Biquadratic exchange coupling in Fe/Cr/Fe(100) and Fe/Ag/Fe(100) thin film sandwiches (abstract)

Abstract

We have investigated the magnetic exchange coupling between an Fe film and an Fe(100) single crystal whisker substrate separated by varying thickness Cr or Ag spacer layers. The magnetization of the Fe was measured using scanning electron microscopy with polarization analysis. Reflection high-energy electron diffraction and scanning tunneling microscopy (STM) were used to analyze the film structure. In addition to the oscillatory thickness-dependent bilinear exchange coupling, biquadratic exchange coupling was observed in both films.
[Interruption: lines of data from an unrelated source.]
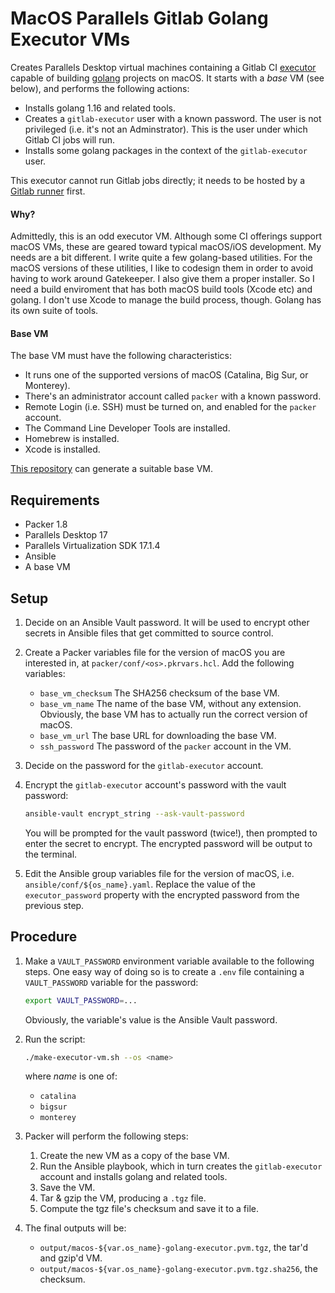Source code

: # MacOS Parallels Gitlab Golang Executor VMs

Creates Parallels Desktop virtual machines containing a Gitlab CI
[executor](https://docs.gitlab.com/runner/configuration/advanced-configuration.html#the-executors)
capable of building [golang](https://go.dev) projects on macOS.
It starts with a *base* VM (see below), and performs the following actions:

- Installs golang 1.16 and related tools.
- Creates a `gitlab-executor` user with a known password.
  The user is not privileged (i.e. it's not an Adminstrator).
  This is the user under which Gitlab CI jobs will run.
- Installs some golang packages in the context of the `gitlab-executor` user.

This executor cannot run Gitlab jobs directly;
it needs to be hosted by a [Gitlab runner](https://docs.gitlab.com/runner/configuration/) first.

#### Why?

Admittedly, this is an odd executor VM.
Although some CI offerings support macOS VMs, these are geared toward typical macOS/iOS development.
My needs are a bit different.
I write quite a few golang-based utilities.
For the macOS versions of these utilities, I like to codesign them in order to avoid having to work around Gatekeeper.
I also give them a proper installer.
So I need a build enviroment that has both macOS build tools (Xcode etc) and golang.
I don't use Xcode to manage the build process, though.
Golang has its own suite of tools.

#### Base VM

The base VM must have the following characteristics:

- It runs one of the supported versions of macOS (Catalina, Big Sur, or Monterey).
- There's an administrator account called `packer` with a known password.
- Remote Login (i.e. SSH) must be turned on, and enabled for the `packer` account.
- The Command Line Developer Tools are installed.
- Homebrew is installed.
- Xcode is installed.

[This repository](https://github.com/paullalonde/macos-parallels-build-vms) can generate a suitable base VM.

## Requirements

- Packer 1.8
- Parallels Desktop 17
- Parallels Virtualization SDK 17.1.4
- Ansible
- A base VM

## Setup

1. Decide on an Ansible Vault password.
   It will be used to encrypt other secrets in Ansible files that get committed to source control.

1. Create a Packer variables file for the version of macOS you are interested in, at `packer/conf/<os>.pkrvars.hcl`.
   Add the following variables:
   - `base_vm_checksum` The SHA256 checksum of the base VM.
   - `base_vm_name` The name of the base VM, without any extension.
     Obviously, the base VM has to actually run the correct version of macOS.
   - `base_vm_url` The base URL for downloading the base VM.
   - `ssh_password` The password of the `packer` account in the VM.

1. Decide on the password for the `gitlab-executor` account.

1. Encrypt the `gitlab-executor` account's password with the vault password:
   ```bash
   ansible-vault encrypt_string --ask-vault-password
   ```
   You will be prompted for the vault password (twice!), then prompted to enter the secret to encrypt.
   The encrypted password will be output to the terminal.

1. Edit the Ansible group variables file for the version of macOS, i.e. `ansible/conf/${os_name}.yaml`.
   Replace the value of the `executor_password` property with the encrypted password from the previous step.

## Procedure

1. Make a `VAULT_PASSWORD` environment variable available to the following steps.
   One easy way of doing so is to create a `.env` file containing a `VAULT_PASSWORD` variable for the password:
   ```bash
   export VAULT_PASSWORD=...
   ```
   Obviously, the variable's value is the Ansible Vault password.

1. Run the script:
   ```bash
   ./make-executor-vm.sh --os <name>
   ```
   where *name* is one of:
   - `catalina`
   - `bigsur`
   - `monterey`
1. Packer will perform the following steps:
   1. Create the new VM as a copy of the base VM.
   1. Run the Ansible playbook, which in turn creates the `gitlab-executor` account and
      installs golang and related tools.
   1. Save the VM.
   1. Tar & gzip the VM, producing a `.tgz` file.
   1. Compute the tgz file's checksum and save it to a file.
1. The final outputs will be:
   - `output/macos-${var.os_name}-golang-executor.pvm.tgz`, the tar'd and gzip'd VM.
   - `output/macos-${var.os_name}-golang-executor.pvm.tgz.sha256`, the checksum.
At spacer thicknesses that correspond to the transitions between ferromagnetic and antiferromagnetic coupling the Fe film magnetization was in-plane and orthogonal to the ferromagnetic alignment. Our observations generally agree with the model proposed by Slonczewski1 in which the biquadratic coupling originates from the bilinear coupling through spatial fluctuations of the spacer thickness. If these fluctuations occur over small enough length scales and the bilinear coupling varies between ferromagnetic and antiferromagnetic with monolayer thickness changes, then the Fe film intralayer exchange stiffness forces biquadratic coupling of the film to the substrate. We have observed the necessary short-period coupling in both Fe/Cr/Fe and Fe/Ag/Fe and we have measured the length scale of the thickness variations on a similar sample using a STM. One unexpected result in Fe/Ag/Fe was that the amount of biquadratic coupling increased with increasing top Fe layer thickness. No similar dependence was observed for Fe/Cr/Fe.